Although he no longer plays the cello due to health issues, his mind stays active. Adding to the 10 languages he can speak, Farago is currently studying Modern Greek.

Since birth, music has taken center stage. The middle of three boys born to professional musicians, Farago took up the violin at the tender age of four, adding the piano a few years later. When he hit double digits, Farago’s father decided to form a string quartet with his three boys. The only issue was that no one played the cello until, one day, his father bought one and found a teacher.

“He told me to start playing, I did and I fell in love with it,” Farago recalled.
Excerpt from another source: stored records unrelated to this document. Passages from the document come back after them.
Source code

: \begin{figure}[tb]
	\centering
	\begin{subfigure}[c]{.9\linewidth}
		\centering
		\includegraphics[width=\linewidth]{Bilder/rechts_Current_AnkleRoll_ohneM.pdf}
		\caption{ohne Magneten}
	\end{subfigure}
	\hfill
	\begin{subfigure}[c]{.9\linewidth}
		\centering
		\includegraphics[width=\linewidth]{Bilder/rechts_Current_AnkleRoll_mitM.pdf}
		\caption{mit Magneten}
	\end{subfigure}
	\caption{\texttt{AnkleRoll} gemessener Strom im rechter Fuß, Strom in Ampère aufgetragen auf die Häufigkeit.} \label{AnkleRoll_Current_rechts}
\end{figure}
He has fond memories of the quartet, which played Hebrew melodies in concerts in his hometown. Farago even composed some of his first pieces, which the family quartet played to audiences. But World War II disrupted the tranquility of life. Although most of his family was allowed to stay put, Romanian antisemitic laws required that all Jewish men over 18 be sent to labor camps. He and his older brother were taken away, forced to work in fields and build roads in mountains, among other physical jobs.
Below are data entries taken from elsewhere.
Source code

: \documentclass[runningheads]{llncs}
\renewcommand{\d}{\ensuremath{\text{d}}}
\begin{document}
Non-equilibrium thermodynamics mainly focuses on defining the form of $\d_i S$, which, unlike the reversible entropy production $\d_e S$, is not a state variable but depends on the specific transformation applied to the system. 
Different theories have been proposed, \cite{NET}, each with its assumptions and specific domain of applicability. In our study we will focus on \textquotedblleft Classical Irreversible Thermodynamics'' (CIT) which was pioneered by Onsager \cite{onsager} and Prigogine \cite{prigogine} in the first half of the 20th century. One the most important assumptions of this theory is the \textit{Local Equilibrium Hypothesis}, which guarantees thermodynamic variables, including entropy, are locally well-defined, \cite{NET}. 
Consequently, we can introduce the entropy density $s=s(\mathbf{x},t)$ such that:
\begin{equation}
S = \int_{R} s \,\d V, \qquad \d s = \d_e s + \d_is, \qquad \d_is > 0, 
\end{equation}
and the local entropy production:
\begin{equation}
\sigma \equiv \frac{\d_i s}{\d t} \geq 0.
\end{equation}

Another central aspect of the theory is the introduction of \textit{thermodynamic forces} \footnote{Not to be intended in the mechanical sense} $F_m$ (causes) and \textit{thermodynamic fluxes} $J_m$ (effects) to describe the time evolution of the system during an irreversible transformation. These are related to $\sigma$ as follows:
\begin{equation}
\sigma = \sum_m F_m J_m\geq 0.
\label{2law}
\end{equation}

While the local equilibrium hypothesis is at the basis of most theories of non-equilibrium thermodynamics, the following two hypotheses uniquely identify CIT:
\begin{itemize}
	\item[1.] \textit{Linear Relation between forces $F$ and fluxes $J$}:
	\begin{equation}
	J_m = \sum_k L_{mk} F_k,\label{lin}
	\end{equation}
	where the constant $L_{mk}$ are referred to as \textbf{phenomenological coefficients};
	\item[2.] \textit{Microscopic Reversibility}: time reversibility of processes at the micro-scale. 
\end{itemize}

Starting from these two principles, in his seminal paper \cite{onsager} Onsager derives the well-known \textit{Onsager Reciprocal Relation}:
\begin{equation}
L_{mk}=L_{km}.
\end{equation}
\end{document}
After the war, Farago returned home and studied for a year in Bucharest. The talented musician then continued studying music in Budapest, Italy and France. Although he tried to pursue his career in France, as a foreigner he found it hard to find jobs. His break came in 1952 when he was offered a position with the Cape Philharmonic Orchestra in Cape Town, South Africa. Then, the opportunity to be principal cellist for the Brazil Symphony Orchestra in 1954 brought him to South America.

In 1955, he landed his dream job as cellist for the Philadelphia Orchestra. During his long career, he played under the leadership of Eugene Ormandy, Riccardo Muti and Wolfgang Sawallisch. Meanwhile, his original compositions were finding an audience.

Steve Schaffner, owner of Schaffner Publishing Company in Merchantville, has known Farago for more than a decade, since he started editing and publishing the retired musician’s compositions. The reason Farago is not more of a household name is that his music is in competition with the better-known classical composers, including Mozart and Beethoven, Schaffner explained.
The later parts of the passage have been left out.